* [EXERCISE PROMPT]: Copy the data below exactly, omitting any picture it contains.

Records drawn from a dataset
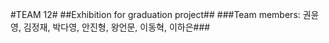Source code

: #TEAM 12#
##Exhibition for graduation project##
###Team members: 권윤영, 김정재, 박다영, 안진형, 왕언문, 이동혁, 이하은###
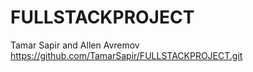 # FULLSTACKPROJECT


Tamar Sapir and Allen Avremov
https://github.com/TamarSapir/FULLSTACKPROJECT.git
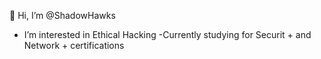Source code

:  👋 Hi, I’m @ShadowHawks
- I’m interested in Ethical Hacking
-Currently studying for Securit + and Network + certifications



<!---
ShadowHawks/ShadowHawks is a ✨ special ✨ repository because its `README.md` (this file) appears on your GitHub profile.
You can click the Preview link to take a look at your changes.
--->
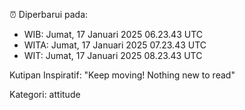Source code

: ⏰ Diperbarui pada:
- WIB: Jumat, 17 Januari 2025 06.23.43 UTC
- WITA: Jumat, 17 Januari 2025 07.23.43 UTC
- WIT: Jumat, 17 Januari 2025 08.23.43 UTC

Kutipan Inspiratif:
"Keep moving! Nothing new to read"


Kategori: attitude

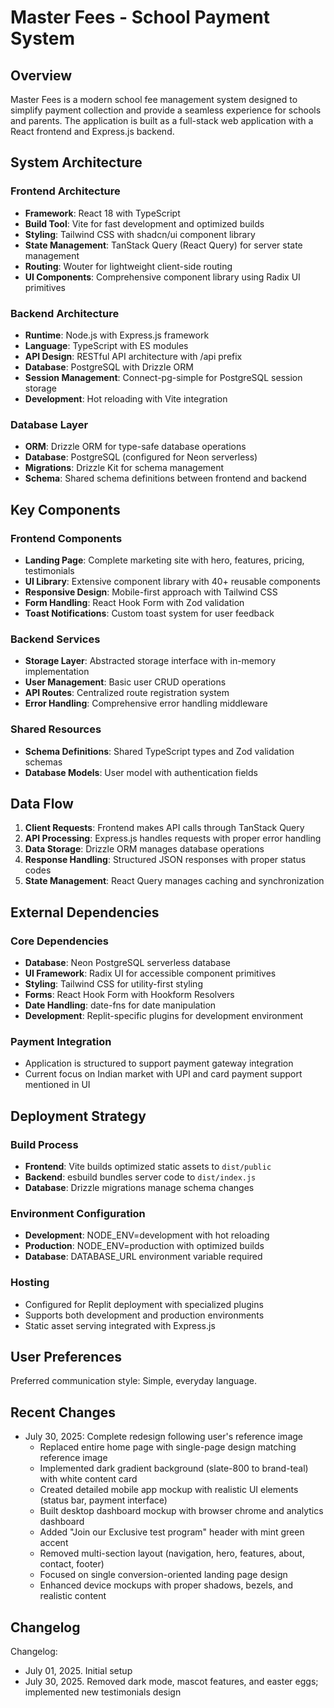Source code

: # Master Fees - School Payment System

## Overview

Master Fees is a modern school fee management system designed to simplify payment collection and provide a seamless experience for schools and parents. The application is built as a full-stack web application with a React frontend and Express.js backend.

## System Architecture

### Frontend Architecture
- **Framework**: React 18 with TypeScript
- **Build Tool**: Vite for fast development and optimized builds
- **Styling**: Tailwind CSS with shadcn/ui component library
- **State Management**: TanStack Query (React Query) for server state management
- **Routing**: Wouter for lightweight client-side routing
- **UI Components**: Comprehensive component library using Radix UI primitives

### Backend Architecture
- **Runtime**: Node.js with Express.js framework
- **Language**: TypeScript with ES modules
- **API Design**: RESTful API architecture with /api prefix
- **Database**: PostgreSQL with Drizzle ORM
- **Session Management**: Connect-pg-simple for PostgreSQL session storage
- **Development**: Hot reloading with Vite integration

### Database Layer
- **ORM**: Drizzle ORM for type-safe database operations
- **Database**: PostgreSQL (configured for Neon serverless)
- **Migrations**: Drizzle Kit for schema management
- **Schema**: Shared schema definitions between frontend and backend

## Key Components

### Frontend Components
- **Landing Page**: Complete marketing site with hero, features, pricing, testimonials
- **UI Library**: Extensive component library with 40+ reusable components
- **Responsive Design**: Mobile-first approach with Tailwind CSS
- **Form Handling**: React Hook Form with Zod validation
- **Toast Notifications**: Custom toast system for user feedback

### Backend Services
- **Storage Layer**: Abstracted storage interface with in-memory implementation
- **User Management**: Basic user CRUD operations
- **API Routes**: Centralized route registration system
- **Error Handling**: Comprehensive error handling middleware

### Shared Resources
- **Schema Definitions**: Shared TypeScript types and Zod validation schemas
- **Database Models**: User model with authentication fields

## Data Flow

1. **Client Requests**: Frontend makes API calls through TanStack Query
2. **API Processing**: Express.js handles requests with proper error handling
3. **Data Storage**: Drizzle ORM manages database operations
4. **Response Handling**: Structured JSON responses with proper status codes
5. **State Management**: React Query manages caching and synchronization

## External Dependencies

### Core Dependencies
- **Database**: Neon PostgreSQL serverless database
- **UI Framework**: Radix UI for accessible component primitives
- **Styling**: Tailwind CSS for utility-first styling
- **Forms**: React Hook Form with Hookform Resolvers
- **Date Handling**: date-fns for date manipulation
- **Development**: Replit-specific plugins for development environment

### Payment Integration
- Application is structured to support payment gateway integration
- Current focus on Indian market with UPI and card payment support mentioned in UI

## Deployment Strategy

### Build Process
- **Frontend**: Vite builds optimized static assets to `dist/public`
- **Backend**: esbuild bundles server code to `dist/index.js`
- **Database**: Drizzle migrations manage schema changes

### Environment Configuration
- **Development**: NODE_ENV=development with hot reloading
- **Production**: NODE_ENV=production with optimized builds
- **Database**: DATABASE_URL environment variable required

### Hosting
- Configured for Replit deployment with specialized plugins
- Supports both development and production environments
- Static asset serving integrated with Express.js

## User Preferences

Preferred communication style: Simple, everyday language.

## Recent Changes

- July 30, 2025: Complete redesign following user's reference image
  - Replaced entire home page with single-page design matching reference image
  - Implemented dark gradient background (slate-800 to brand-teal) with white content card  
  - Created detailed mobile app mockup with realistic UI elements (status bar, payment interface)
  - Built desktop dashboard mockup with browser chrome and analytics dashboard
  - Added "Join our Exclusive test program" header with mint green accent
  - Removed multi-section layout (navigation, hero, features, about, contact, footer)
  - Focused on single conversion-oriented landing page design
  - Enhanced device mockups with proper shadows, bezels, and realistic content

## Changelog

Changelog:
- July 01, 2025. Initial setup
- July 30, 2025. Removed dark mode, mascot features, and easter eggs; implemented new testimonials design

* [YOUR SOLUTION]:
Source code

: #TEAM 12#
##Exhibition for graduation project##
###Team members: 권윤영, 김정재, 박다영, 안진형, 왕언문, 이동혁, 이하은###
 # FULLSTACKPROJECT


Tamar Sapir and Allen Avremov
https://github.com/TamarSapir/FULLSTACKPROJECT.git
Source code

:  👋 Hi, I’m @ShadowHawks
- I’m interested in Ethical Hacking
-Currently studying for Securit + and Network + certifications



<!---
ShadowHawks/ShadowHawks is a ✨ special ✨ repository because its `README.md` (this file) appears on your GitHub profile.
You can click the Preview link to take a look at your changes.
--->
Source code

: ⏰ Diperbarui pada:
- WIB: Jumat, 17 Januari 2025 06.23.43 UTC
- WITA: Jumat, 17 Januari 2025 07.23.43 UTC
- WIT: Jumat, 17 Januari 2025 08.23.43 UTC

Kutipan Inspiratif:
"Keep moving! Nothing new to read"


Kategori: attitude

Source code

: # Master Fees - School Payment System

## Overview

Master Fees is a modern school fee management system designed to simplify payment collection and provide a seamless experience for schools and parents. The application is built as a full-stack web application with a React frontend and Express.js backend.

## System Architecture

### Frontend Architecture
- **Framework**: React 18 with TypeScript
- **Build Tool**: Vite for fast development and optimized builds
- **Styling**: Tailwind CSS with shadcn/ui component library
- **State Management**: TanStack Query (React Query) for server state management
- **Routing**: Wouter for lightweight client-side routing
- **UI Components**: Comprehensive component library using Radix UI primitives

### Backend Architecture
- **Runtime**: Node.js with Express.js framework
- **Language**: TypeScript with ES modules
- **API Design**: RESTful API architecture with /api prefix
- **Database**: PostgreSQL with Drizzle ORM
- **Session Management**: Connect-pg-simple for PostgreSQL session storage
- **Development**: Hot reloading with Vite integration

### Database Layer
- **ORM**: Drizzle ORM for type-safe database operations
- **Database**: PostgreSQL (configured for Neon serverless)
- **Migrations**: Drizzle Kit for schema management
- **Schema**: Shared schema definitions between frontend and backend

## Key Components

### Frontend Components
- **Landing Page**: Complete marketing site with hero, features, pricing, testimonials
- **UI Library**: Extensive component library with 40+ reusable components
- **Responsive Design**: Mobile-first approach with Tailwind CSS
- **Form Handling**: React Hook Form with Zod validation
- **Toast Notifications**: Custom toast system for user feedback

### Backend Services
- **Storage Layer**: Abstracted storage interface with in-memory implementation
- **User Management**: Basic user CRUD operations
- **API Routes**: Centralized route registration system
- **Error Handling**: Comprehensive error handling middleware

### Shared Resources
- **Schema Definitions**: Shared TypeScript types and Zod validation schemas
- **Database Models**: User model with authentication fields

## Data Flow

1. **Client Requests**: Frontend makes API calls through TanStack Query
2. **API Processing**: Express.js handles requests with proper error handling
3. **Data Storage**: Drizzle ORM manages database operations
4. **Response Handling**: Structured JSON responses with proper status codes
5. **State Management**: React Query manages caching and synchronization

## External Dependencies

### Core Dependencies
- **Database**: Neon PostgreSQL serverless database
- **UI Framework**: Radix UI for accessible component primitives
- **Styling**: Tailwind CSS for utility-first styling
- **Forms**: React Hook Form with Hookform Resolvers
- **Date Handling**: date-fns for date manipulation
- **Development**: Replit-specific plugins for development environment

### Payment Integration
- Application is structured to support payment gateway integration
- Current focus on Indian market with UPI and card payment support mentioned in UI

## Deployment Strategy

### Build Process
- **Frontend**: Vite builds optimized static assets to `dist/public`
- **Backend**: esbuild bundles server code to `dist/index.js`
- **Database**: Drizzle migrations manage schema changes

### Environment Configuration
- **Development**: NODE_ENV=development with hot reloading
- **Production**: NODE_ENV=production with optimized builds
- **Database**: DATABASE_URL environment variable required

### Hosting
- Configured for Replit deployment with specialized plugins
- Supports both development and production environments
- Static asset serving integrated with Express.js

## User Preferences

Preferred communication style: Simple, everyday language.

## Recent Changes

- July 30, 2025: Complete redesign following user's reference image
  - Replaced entire home page with single-page design matching reference image
  - Implemented dark gradient background (slate-800 to brand-teal) with white content card  
  - Created detailed mobile app mockup with realistic UI elements (status bar, payment interface)
  - Built desktop dashboard mockup with browser chrome and analytics dashboard
  - Added "Join our Exclusive test program" header with mint green accent
  - Removed multi-section layout (navigation, hero, features, about, contact, footer)
  - Focused on single conversion-oriented landing page design
  - Enhanced device mockups with proper shadows, bezels, and realistic content

## Changelog

Changelog:
- July 01, 2025. Initial setup
- July 30, 2025. Removed dark mode, mascot features, and easter eggs; implemented new testimonials design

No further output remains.